At the moment Dragon's only intended purpose is ferrying crews to the ISS but the space station is wearing out and its days are numbered. Once it is decommissioned then what? Dragon can only put meatbags in space, it can't do anything else unless there's somewhere for them to work and live. The Shuttle was an inelegant solution to that problem but it worked for 133 and a half flights. Sure it cost a lot but spaceflight generally costs a lot, thousands of bucks per kilo into LEO.

Comment Re:Translation (Score 4, Interesting) 179

The "space truck" was actually a complete space station. It had living space for seven people, airlocks for EVAs, a shower and a toilet as well as having 20 tonnes of cargo space in the back of the "truck" and a payload arm/manipulator.

The Shuttle had considerable cross-range capability once in orbit with up to 18 tonnes of manoeuvering fuel (twice the total payload of a current Falcon 9) and could stay in orbit for up to a month if needed with a reduced crew. It did most of the heavy lifting of the construction of the ISS in orbit and carried out multiple Hubble repair and upgrade missions. At the end it came back down to Earth and landed on a runway.

The Dragon capsule is purely for canned monkeys with no toilet, no shower, no airlocks and no EVA capability. It has no cargo capacity, no manipulator arm, limited cross-range capacity in orbit and limited endurance and it certainly can't be used to carry out maintenance flights to the Hubble or its successors.

Comment Re:nothing to be ashamed there for Amazon (Score 3, Informative) 31

"Amazon has close to no overseas presence outside of English speaking countries."

Well, apart from France (75 million people), Germany (80 million), Japan (120 million), South Korea (50 million), Spain, Greece, Italy, the Scandinavian countries, Holland, Belgium etc. etc.

Add them up and you'll find the populations of Amazon's non-English-speaking markets are way larger than the English-speaking nations.

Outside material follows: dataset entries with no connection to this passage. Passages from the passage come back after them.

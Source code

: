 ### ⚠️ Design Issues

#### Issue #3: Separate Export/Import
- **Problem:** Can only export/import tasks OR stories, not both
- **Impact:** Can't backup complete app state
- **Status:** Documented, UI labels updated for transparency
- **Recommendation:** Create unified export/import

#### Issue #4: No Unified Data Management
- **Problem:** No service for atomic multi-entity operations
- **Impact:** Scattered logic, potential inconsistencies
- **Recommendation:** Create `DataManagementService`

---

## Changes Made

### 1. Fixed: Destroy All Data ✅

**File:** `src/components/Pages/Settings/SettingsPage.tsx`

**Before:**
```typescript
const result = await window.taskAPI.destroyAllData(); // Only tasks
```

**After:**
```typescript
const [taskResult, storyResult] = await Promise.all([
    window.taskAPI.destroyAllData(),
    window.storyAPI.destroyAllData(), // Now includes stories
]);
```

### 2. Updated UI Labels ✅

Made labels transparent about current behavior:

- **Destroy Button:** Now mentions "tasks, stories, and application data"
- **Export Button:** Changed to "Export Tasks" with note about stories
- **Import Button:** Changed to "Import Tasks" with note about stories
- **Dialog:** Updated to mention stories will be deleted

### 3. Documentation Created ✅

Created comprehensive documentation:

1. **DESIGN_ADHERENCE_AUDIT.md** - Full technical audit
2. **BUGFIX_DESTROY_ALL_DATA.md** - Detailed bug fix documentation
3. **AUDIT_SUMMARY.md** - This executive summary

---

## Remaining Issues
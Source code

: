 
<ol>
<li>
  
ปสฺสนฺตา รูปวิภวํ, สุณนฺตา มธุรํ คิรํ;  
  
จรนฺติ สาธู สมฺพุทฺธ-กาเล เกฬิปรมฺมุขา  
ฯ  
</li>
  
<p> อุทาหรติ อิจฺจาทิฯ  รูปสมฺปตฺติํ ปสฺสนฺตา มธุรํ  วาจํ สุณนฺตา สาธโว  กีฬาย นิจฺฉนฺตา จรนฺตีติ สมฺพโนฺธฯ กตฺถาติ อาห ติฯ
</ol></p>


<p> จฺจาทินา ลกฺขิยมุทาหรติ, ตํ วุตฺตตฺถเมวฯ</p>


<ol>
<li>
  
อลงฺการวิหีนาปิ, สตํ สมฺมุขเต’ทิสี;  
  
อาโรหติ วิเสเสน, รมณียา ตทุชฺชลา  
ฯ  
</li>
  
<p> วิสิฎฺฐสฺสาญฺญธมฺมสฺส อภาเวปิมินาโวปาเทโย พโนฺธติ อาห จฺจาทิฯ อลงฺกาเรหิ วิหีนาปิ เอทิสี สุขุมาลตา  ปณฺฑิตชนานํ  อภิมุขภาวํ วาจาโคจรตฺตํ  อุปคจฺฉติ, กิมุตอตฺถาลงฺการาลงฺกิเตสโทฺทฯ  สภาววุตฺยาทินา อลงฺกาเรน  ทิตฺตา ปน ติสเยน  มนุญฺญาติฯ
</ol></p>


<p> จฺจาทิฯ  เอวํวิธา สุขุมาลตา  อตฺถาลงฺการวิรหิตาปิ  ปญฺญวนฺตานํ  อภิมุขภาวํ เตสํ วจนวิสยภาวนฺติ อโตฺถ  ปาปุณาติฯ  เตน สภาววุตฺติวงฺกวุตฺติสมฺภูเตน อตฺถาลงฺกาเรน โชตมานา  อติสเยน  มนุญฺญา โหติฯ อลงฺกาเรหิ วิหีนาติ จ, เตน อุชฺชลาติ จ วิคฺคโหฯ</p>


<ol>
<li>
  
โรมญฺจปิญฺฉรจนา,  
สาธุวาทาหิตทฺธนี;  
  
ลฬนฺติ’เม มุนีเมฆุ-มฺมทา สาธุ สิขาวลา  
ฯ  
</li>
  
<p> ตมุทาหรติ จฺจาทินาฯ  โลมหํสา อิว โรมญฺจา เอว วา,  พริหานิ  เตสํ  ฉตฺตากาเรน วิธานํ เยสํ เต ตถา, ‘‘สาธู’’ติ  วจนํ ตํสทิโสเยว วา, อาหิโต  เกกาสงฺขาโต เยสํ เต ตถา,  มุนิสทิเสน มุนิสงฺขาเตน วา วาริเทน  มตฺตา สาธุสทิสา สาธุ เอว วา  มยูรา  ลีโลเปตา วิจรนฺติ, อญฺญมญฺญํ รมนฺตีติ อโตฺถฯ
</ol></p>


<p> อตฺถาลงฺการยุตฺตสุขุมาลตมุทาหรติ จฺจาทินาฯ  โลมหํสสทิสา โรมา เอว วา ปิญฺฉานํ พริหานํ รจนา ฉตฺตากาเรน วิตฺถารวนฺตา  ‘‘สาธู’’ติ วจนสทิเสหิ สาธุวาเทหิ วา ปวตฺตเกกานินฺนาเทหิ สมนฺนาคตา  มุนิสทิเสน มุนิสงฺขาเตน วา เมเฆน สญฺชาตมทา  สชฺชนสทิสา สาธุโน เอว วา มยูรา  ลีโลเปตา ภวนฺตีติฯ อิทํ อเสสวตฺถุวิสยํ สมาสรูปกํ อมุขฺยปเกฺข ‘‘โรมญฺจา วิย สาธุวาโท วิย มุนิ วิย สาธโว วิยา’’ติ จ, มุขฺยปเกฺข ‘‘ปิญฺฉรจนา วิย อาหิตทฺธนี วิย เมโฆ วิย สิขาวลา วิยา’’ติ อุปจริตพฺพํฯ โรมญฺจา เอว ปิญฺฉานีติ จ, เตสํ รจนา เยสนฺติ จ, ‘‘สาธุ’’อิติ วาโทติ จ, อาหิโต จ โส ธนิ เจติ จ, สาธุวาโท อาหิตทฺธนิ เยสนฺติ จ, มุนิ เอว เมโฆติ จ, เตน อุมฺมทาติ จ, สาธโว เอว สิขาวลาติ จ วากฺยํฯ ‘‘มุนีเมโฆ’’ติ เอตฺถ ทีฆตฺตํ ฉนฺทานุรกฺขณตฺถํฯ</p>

The total number of customers and total sales may be lower -- Japan, for example has Rakuten/Tenso as a serious competitor to Amazon.co.jp for online sales -- but they're out there and selling to anyone with a credit card and a keyboard whatever language they speak.

Comment Re:Perhaps it wouldn’t pass today’s .. (Score 3, Informative) 286

Raw uranium ores are a lot more radioactive than pure uranium oxides like yellowcake (U3O8) because of all the shorter-lived isotopes that have built up in the ore bodies from a billion years or so of decays of U-235 (700 million years) and U-238 (over 4 billion years). The other thing is that solid lumps of uranium are a good shield against radiation and the alpha particles resulting from decay events a millimetre or two under the surface are unlikely to escape the lump of metal and be dangerous.

Comment Re:Great Job! (Score 1) 56

Don't forget Japan which has delivered cargoes to the ISS using their home-grown launcher. They also launched a spacecraft, Hayabusa deep into the Solar system to rendezvous with a comet and return particle samples back to earth. The Hayabusa-II followup mission launched in December 2014 and it plans to return samples of an asteroid as well as landing three small hopping "rovers" on it for close-up study of the surface.